La tourbe est une matière organique fossile formée par accumulation de matière morte sur une longue période de temps, essentiellement composée de végétaux dégradés par des micro-organismes tels que les bactéries, les arthropodes, les champignons et la microfaune. Les tourbières sont situées dans des milieux humides saturés d’eau et pauvres en oxygène. Séchée, elle donne un combustible qui chauffe moins que le bois et le charbon.

Les tourbières

Tourbière

L’apparition et le maintien des tourbières dépendent de certains facteurs. D’abord le bilan hydrique doit être nul ou positif, de sorte que le milieu soit presque constamment inondé ou gorgé d’eau. Les milieux aquatiques doivent être pauvres en dioxygène ce qui mène à la préservation de la matière organique. Cette abondance en eau peut être aussi due au relief, qui permettra d’une manière ou d’une autre la stagnation de l’eau. On trouve des tourbières dans le milieu arctique, subarctique, tempéré et tropical. En zone tempérée, la température doit être faible, ce qui ralentit encore les processus de décomposition de la matière organique morte.
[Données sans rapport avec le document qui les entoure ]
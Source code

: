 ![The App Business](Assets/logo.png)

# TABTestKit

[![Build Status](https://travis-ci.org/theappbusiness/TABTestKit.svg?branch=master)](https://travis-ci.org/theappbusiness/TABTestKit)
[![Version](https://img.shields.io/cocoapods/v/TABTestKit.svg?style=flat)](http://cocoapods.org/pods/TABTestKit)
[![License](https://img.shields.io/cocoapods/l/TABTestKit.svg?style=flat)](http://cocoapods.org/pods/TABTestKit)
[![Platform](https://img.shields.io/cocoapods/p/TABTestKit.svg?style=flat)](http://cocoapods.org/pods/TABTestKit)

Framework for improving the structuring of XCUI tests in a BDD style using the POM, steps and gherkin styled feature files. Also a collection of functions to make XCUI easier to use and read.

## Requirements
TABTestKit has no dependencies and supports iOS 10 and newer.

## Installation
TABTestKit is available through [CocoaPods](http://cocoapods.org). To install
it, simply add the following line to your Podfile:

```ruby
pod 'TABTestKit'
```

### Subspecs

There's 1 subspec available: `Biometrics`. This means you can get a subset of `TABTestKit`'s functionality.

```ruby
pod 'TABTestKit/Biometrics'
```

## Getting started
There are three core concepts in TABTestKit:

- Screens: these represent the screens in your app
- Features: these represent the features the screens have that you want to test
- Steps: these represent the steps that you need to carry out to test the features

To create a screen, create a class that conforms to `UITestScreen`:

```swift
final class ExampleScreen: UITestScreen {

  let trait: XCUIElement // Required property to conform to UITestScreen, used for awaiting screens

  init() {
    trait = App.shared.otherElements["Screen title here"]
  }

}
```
En zone tropicale, ce sont les précipitations importantes qui compensent l’importante évapotranspiration due à la chaleur.

Il existe différents types de tourbe :

« La tourbe blonde » provient de la transformation des sphaignes. Elle est légère, aérée, fibreuse, riche en cellulose et en carbone. Sa texture est dite fibrique. Ses autres traits essentiels sont sa faible densité, sa forte teneur en eau et sa pauvre teneur en cendre minérale car souvent jeune.

« La tourbe brune » celle utilisée en Ecosse ou sur l’île d’Islay par exemple, provient de la transformation de débris végétaux ligneux (arbres divers) et d’éricacées. Elle est composée de fibres mélangées à des éléments plus fins, provenant d’une dégradation plus poussée des végétaux, lui donnant une texture mésique.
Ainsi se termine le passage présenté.